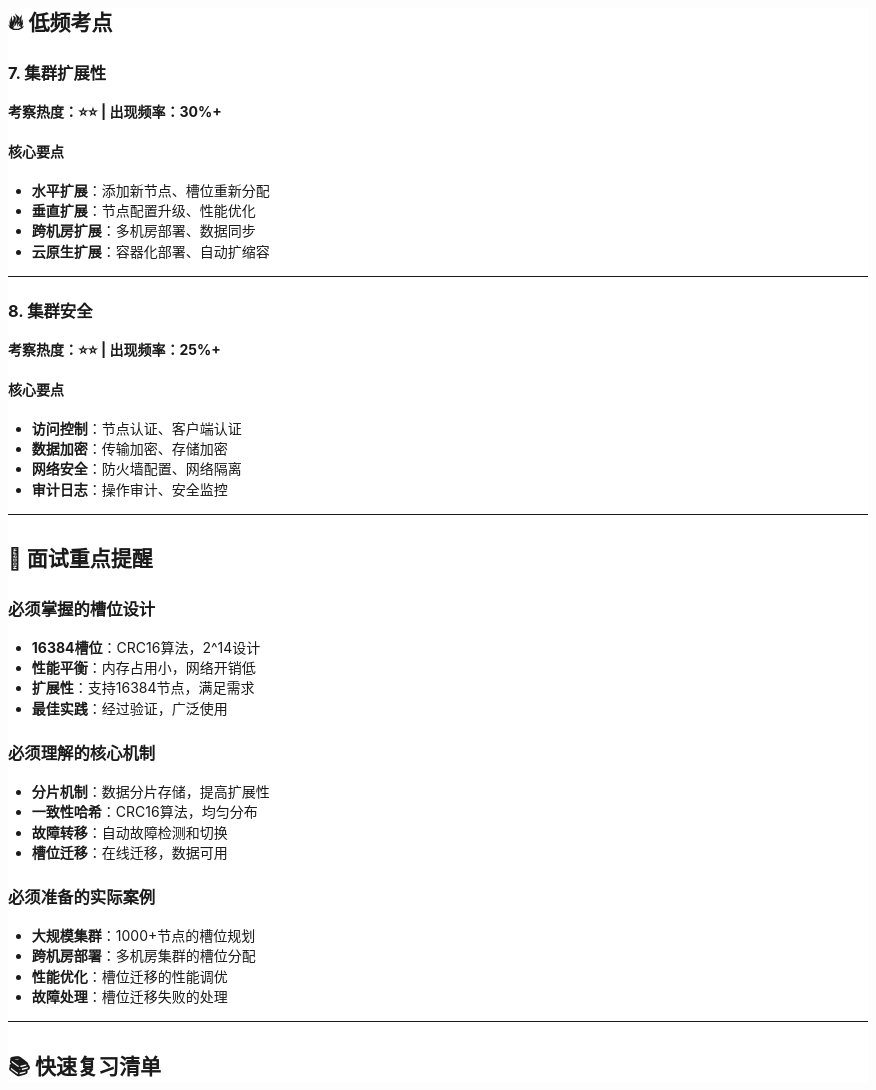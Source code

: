 
## 🔥 低频考点

### 7. 集群扩展性
**考察热度：⭐⭐ | 出现频率：30%+**

#### 核心要点
- **水平扩展**：添加新节点、槽位重新分配
- **垂直扩展**：节点配置升级、性能优化
- **跨机房扩展**：多机房部署、数据同步
- **云原生扩展**：容器化部署、自动扩缩容

---

### 8. 集群安全
**考察热度：⭐⭐ | 出现频率：25%+**

#### 核心要点
- **访问控制**：节点认证、客户端认证
- **数据加密**：传输加密、存储加密
- **网络安全**：防火墙配置、网络隔离
- **审计日志**：操作审计、安全监控

---

## 🎯 面试重点提醒

### 必须掌握的槽位设计
- **16384槽位**：CRC16算法，2^14设计
- **性能平衡**：内存占用小，网络开销低
- **扩展性**：支持16384节点，满足需求
- **最佳实践**：经过验证，广泛使用

### 必须理解的核心机制
- **分片机制**：数据分片存储，提高扩展性
- **一致性哈希**：CRC16算法，均匀分布
- **故障转移**：自动故障检测和切换
- **槽位迁移**：在线迁移，数据可用

### 必须准备的实际案例
- **大规模集群**：1000+节点的槽位规划
- **跨机房部署**：多机房集群的槽位分配
- **性能优化**：槽位迁移的性能调优
- **故障处理**：槽位迁移失败的处理

---

## 📚 快速复习清单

__YOUR GOAL__: Set down the entries above exactly; no pictures belong in the copy.

__EXPECTED OUTPUT__:
Source code

: 
## 🔥 低频考点

### 7. 集群扩展性
**考察热度：⭐⭐ | 出现频率：30%+**

#### 核心要点
- **水平扩展**：添加新节点、槽位重新分配
- **垂直扩展**：节点配置升级、性能优化
- **跨机房扩展**：多机房部署、数据同步
- **云原生扩展**：容器化部署、自动扩缩容

---

### 8. 集群安全
**考察热度：⭐⭐ | 出现频率：25%+**

#### 核心要点
- **访问控制**：节点认证、客户端认证
- **数据加密**：传输加密、存储加密
- **网络安全**：防火墙配置、网络隔离
- **审计日志**：操作审计、安全监控

---

## 🎯 面试重点提醒

### 必须掌握的槽位设计
- **16384槽位**：CRC16算法，2^14设计
- **性能平衡**：内存占用小，网络开销低
- **扩展性**：支持16384节点，满足需求
- **最佳实践**：经过验证，广泛使用

### 必须理解的核心机制
- **分片机制**：数据分片存储，提高扩展性
- **一致性哈希**：CRC16算法，均匀分布
- **故障转移**：自动故障检测和切换
- **槽位迁移**：在线迁移，数据可用

### 必须准备的实际案例
- **大规模集群**：1000+节点的槽位规划
- **跨机房部署**：多机房集群的槽位分配
- **性能优化**：槽位迁移的性能调优
- **故障处理**：槽位迁移失败的处理

---

## 📚 快速复习清单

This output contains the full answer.